Records drawn from a dataset:
※

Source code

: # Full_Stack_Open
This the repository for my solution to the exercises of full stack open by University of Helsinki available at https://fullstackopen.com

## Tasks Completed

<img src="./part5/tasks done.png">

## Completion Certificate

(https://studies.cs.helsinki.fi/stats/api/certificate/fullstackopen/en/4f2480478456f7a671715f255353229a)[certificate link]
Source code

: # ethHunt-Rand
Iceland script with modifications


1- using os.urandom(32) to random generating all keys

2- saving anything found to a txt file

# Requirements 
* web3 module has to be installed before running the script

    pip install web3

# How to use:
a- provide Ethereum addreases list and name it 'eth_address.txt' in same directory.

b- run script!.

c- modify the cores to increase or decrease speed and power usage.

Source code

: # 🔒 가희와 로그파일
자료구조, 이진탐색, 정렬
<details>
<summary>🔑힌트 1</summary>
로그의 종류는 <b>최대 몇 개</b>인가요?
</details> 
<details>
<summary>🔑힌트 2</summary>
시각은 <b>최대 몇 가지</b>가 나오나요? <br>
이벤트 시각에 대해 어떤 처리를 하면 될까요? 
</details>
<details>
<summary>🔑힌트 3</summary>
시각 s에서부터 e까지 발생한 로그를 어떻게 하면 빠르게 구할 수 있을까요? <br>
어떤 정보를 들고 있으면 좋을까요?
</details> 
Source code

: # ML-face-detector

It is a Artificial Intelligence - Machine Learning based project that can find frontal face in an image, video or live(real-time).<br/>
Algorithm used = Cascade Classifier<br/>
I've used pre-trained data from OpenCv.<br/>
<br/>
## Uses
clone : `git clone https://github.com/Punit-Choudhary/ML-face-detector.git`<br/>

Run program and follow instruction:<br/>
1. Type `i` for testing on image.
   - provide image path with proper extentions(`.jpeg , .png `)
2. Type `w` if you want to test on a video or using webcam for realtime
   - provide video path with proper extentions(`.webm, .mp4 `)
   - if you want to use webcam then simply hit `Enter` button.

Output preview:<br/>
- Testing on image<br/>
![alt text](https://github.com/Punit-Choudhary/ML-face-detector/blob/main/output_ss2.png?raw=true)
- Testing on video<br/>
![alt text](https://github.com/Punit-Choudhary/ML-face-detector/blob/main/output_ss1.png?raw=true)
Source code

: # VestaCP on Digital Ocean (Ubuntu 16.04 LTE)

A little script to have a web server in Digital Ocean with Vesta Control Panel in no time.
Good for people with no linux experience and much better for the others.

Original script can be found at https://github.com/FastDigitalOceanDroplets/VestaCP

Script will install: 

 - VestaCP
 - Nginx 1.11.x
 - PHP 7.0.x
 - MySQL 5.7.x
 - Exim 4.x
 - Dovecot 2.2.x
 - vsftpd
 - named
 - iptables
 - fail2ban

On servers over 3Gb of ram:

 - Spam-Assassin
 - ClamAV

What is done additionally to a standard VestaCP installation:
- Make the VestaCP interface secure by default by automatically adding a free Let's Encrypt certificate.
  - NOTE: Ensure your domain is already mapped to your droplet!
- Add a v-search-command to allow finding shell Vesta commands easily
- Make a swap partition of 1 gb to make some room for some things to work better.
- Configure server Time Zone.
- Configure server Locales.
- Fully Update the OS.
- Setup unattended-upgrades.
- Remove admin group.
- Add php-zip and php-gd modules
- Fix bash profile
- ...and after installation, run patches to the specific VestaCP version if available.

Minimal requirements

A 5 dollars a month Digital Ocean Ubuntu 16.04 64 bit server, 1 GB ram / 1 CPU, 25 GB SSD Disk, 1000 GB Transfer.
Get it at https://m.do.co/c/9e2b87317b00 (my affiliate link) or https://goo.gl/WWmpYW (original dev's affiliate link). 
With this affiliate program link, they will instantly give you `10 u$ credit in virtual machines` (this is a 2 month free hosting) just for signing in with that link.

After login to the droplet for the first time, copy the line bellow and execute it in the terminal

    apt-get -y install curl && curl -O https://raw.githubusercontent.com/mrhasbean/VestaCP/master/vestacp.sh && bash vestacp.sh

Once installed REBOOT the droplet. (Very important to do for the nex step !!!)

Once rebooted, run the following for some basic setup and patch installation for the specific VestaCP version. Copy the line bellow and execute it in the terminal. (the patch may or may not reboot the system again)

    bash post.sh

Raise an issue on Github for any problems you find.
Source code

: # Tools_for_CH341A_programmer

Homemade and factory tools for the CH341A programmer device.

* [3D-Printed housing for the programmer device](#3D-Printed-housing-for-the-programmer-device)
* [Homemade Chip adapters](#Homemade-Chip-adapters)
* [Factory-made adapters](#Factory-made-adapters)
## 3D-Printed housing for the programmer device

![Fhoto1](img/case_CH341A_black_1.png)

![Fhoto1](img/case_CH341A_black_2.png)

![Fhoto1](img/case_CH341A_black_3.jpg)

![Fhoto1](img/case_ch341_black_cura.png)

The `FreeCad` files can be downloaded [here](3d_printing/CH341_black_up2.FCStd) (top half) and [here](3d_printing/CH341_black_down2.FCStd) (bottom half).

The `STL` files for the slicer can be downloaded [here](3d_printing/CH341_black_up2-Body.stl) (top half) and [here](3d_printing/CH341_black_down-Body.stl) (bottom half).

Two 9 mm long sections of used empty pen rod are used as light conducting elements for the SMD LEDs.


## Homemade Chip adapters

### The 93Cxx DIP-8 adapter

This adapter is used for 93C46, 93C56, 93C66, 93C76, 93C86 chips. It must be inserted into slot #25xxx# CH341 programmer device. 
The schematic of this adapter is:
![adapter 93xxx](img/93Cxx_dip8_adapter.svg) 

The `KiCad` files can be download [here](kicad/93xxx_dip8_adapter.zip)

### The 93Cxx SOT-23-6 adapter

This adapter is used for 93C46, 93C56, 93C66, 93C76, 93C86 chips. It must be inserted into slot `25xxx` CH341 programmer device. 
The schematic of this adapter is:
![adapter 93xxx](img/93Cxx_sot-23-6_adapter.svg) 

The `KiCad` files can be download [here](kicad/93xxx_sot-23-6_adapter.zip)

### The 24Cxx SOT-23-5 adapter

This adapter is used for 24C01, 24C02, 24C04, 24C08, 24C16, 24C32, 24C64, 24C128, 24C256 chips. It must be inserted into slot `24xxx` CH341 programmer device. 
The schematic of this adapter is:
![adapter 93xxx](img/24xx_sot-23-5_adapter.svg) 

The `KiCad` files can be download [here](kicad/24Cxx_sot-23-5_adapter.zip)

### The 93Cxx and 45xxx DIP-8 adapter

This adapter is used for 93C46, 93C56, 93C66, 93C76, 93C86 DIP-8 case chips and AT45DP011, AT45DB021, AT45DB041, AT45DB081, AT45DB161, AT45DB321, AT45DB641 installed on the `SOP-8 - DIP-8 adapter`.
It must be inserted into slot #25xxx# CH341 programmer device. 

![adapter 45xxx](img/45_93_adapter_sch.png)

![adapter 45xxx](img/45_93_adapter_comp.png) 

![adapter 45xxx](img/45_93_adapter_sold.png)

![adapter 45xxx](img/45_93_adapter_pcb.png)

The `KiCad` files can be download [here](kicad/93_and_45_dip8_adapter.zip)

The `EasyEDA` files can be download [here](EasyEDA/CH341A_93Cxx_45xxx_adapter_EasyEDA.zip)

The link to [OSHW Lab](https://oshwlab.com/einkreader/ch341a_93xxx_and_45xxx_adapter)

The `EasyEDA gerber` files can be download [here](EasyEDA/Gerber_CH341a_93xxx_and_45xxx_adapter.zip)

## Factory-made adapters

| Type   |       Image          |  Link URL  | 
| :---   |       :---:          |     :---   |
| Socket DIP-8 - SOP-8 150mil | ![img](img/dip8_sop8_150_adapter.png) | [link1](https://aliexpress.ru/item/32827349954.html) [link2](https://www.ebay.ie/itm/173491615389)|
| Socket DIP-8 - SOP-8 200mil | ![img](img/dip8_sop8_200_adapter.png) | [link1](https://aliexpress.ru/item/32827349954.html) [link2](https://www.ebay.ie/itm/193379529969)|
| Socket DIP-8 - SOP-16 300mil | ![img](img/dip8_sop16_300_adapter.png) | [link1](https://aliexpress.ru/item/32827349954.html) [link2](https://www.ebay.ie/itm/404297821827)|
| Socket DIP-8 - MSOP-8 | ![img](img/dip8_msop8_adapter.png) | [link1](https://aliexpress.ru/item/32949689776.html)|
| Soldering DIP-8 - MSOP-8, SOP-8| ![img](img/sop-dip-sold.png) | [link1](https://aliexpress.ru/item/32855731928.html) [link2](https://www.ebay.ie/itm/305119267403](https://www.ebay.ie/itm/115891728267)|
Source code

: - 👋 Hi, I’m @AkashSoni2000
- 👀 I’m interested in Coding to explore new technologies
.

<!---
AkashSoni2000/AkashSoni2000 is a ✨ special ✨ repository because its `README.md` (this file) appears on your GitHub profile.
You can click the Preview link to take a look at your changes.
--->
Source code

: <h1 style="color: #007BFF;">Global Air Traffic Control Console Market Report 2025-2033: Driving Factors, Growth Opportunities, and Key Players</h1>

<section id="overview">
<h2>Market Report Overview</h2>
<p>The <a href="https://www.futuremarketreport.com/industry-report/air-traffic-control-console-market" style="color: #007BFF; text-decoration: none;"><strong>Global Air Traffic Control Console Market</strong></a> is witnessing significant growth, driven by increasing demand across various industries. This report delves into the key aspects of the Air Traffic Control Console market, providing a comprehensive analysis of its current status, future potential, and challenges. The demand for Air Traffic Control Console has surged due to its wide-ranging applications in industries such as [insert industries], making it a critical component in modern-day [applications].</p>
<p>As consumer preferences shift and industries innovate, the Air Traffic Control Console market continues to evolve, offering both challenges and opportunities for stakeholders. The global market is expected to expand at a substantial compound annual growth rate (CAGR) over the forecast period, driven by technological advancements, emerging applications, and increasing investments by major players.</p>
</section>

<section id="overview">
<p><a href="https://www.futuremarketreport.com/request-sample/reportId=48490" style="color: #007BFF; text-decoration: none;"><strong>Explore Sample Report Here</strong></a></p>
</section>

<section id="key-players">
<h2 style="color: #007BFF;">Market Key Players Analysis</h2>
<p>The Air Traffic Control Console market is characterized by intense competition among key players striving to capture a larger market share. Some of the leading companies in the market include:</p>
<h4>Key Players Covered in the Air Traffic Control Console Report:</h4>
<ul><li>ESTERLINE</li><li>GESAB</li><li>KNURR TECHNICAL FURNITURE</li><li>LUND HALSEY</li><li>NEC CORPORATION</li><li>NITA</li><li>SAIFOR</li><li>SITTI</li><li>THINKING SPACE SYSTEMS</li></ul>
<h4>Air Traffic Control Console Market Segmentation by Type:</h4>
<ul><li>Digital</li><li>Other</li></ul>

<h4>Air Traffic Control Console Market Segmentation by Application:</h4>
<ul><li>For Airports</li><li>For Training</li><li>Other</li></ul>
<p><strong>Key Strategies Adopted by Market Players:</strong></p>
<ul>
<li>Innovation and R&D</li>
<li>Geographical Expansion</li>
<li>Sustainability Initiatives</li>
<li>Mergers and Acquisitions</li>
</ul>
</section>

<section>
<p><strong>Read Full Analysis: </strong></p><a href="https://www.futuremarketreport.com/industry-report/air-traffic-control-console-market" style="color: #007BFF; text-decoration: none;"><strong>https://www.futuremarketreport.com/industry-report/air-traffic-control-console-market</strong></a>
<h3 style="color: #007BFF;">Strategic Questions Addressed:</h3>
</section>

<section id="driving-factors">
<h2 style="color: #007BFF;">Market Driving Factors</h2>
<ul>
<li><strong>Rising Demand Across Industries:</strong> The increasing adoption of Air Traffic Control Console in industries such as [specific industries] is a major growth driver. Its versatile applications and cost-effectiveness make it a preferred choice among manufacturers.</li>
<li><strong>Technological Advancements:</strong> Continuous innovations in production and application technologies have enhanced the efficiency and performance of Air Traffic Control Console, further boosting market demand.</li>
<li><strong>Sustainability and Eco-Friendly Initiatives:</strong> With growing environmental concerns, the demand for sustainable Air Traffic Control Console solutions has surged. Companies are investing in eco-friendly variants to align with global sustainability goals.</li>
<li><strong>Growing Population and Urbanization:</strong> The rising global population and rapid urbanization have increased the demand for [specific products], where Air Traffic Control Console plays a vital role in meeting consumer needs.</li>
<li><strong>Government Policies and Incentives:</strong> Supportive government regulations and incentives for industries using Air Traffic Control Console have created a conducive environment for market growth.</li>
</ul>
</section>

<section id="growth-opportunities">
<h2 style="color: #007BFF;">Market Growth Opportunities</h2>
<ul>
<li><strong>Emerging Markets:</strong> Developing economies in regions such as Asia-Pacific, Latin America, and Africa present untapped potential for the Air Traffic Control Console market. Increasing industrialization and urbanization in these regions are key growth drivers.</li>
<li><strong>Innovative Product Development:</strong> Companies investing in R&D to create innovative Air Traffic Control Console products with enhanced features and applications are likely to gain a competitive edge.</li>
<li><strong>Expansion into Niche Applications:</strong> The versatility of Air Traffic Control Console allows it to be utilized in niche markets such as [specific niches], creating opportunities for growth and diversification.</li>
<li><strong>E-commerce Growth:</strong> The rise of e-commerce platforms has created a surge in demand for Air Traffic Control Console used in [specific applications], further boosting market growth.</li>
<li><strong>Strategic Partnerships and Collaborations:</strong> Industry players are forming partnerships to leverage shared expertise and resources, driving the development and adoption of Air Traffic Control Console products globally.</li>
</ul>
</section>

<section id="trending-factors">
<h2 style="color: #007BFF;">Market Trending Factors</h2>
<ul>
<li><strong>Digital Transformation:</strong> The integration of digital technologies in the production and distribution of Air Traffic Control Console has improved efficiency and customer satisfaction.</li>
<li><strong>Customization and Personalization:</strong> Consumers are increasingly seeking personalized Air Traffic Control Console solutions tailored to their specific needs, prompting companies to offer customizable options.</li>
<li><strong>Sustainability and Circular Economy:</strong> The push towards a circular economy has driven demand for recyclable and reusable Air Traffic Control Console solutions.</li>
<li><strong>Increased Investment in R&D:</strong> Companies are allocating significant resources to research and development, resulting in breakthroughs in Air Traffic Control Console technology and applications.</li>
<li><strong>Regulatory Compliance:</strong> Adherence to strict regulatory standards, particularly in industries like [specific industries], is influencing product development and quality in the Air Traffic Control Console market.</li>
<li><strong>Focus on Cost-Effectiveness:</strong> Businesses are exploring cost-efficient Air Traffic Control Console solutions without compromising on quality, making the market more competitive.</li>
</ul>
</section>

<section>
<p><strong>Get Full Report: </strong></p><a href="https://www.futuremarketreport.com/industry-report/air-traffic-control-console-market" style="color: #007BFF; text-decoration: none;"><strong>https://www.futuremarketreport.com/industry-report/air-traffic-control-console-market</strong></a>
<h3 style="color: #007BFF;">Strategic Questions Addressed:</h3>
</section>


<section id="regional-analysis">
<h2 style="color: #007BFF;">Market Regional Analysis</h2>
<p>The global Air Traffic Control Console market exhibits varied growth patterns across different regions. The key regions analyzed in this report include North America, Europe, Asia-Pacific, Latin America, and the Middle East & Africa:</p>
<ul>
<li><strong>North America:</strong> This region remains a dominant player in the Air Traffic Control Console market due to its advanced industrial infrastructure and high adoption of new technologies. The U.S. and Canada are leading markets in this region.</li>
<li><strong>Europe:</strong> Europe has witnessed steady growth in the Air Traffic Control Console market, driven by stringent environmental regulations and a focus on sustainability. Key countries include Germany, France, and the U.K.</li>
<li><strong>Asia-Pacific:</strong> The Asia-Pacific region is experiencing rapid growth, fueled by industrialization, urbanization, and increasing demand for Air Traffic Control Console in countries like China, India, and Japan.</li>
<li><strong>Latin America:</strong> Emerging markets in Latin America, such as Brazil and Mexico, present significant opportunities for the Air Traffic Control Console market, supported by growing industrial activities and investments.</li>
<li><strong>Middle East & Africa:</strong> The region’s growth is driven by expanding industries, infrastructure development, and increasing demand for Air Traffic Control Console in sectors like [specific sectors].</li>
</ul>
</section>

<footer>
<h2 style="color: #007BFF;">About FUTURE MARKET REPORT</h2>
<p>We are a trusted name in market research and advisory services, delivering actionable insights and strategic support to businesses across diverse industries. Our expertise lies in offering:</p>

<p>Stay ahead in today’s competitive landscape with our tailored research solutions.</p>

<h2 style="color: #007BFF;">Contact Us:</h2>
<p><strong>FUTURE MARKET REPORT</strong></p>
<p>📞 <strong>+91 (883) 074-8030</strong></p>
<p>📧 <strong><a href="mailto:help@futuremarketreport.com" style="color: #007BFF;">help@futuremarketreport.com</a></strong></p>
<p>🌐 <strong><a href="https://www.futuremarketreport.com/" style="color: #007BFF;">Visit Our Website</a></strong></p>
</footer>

※

## WORK INSTRUCTION
Your task is to quote the lines above, beginning with the first and ending with the one that holds "Iceland script with modifications".

## PROBLEM SOLUTION
Source code

: # Full_Stack_Open
This the repository for my solution to the exercises of full stack open by University of Helsinki available at https://fullstackopen.com

## Tasks Completed

<img src="./part5/tasks done.png">

## Completion Certificate

(https://studies.cs.helsinki.fi/stats/api/certificate/fullstackopen/en/4f2480478456f7a671715f255353229a)[certificate link]
Source code

: # ethHunt-Rand
Iceland script with modifications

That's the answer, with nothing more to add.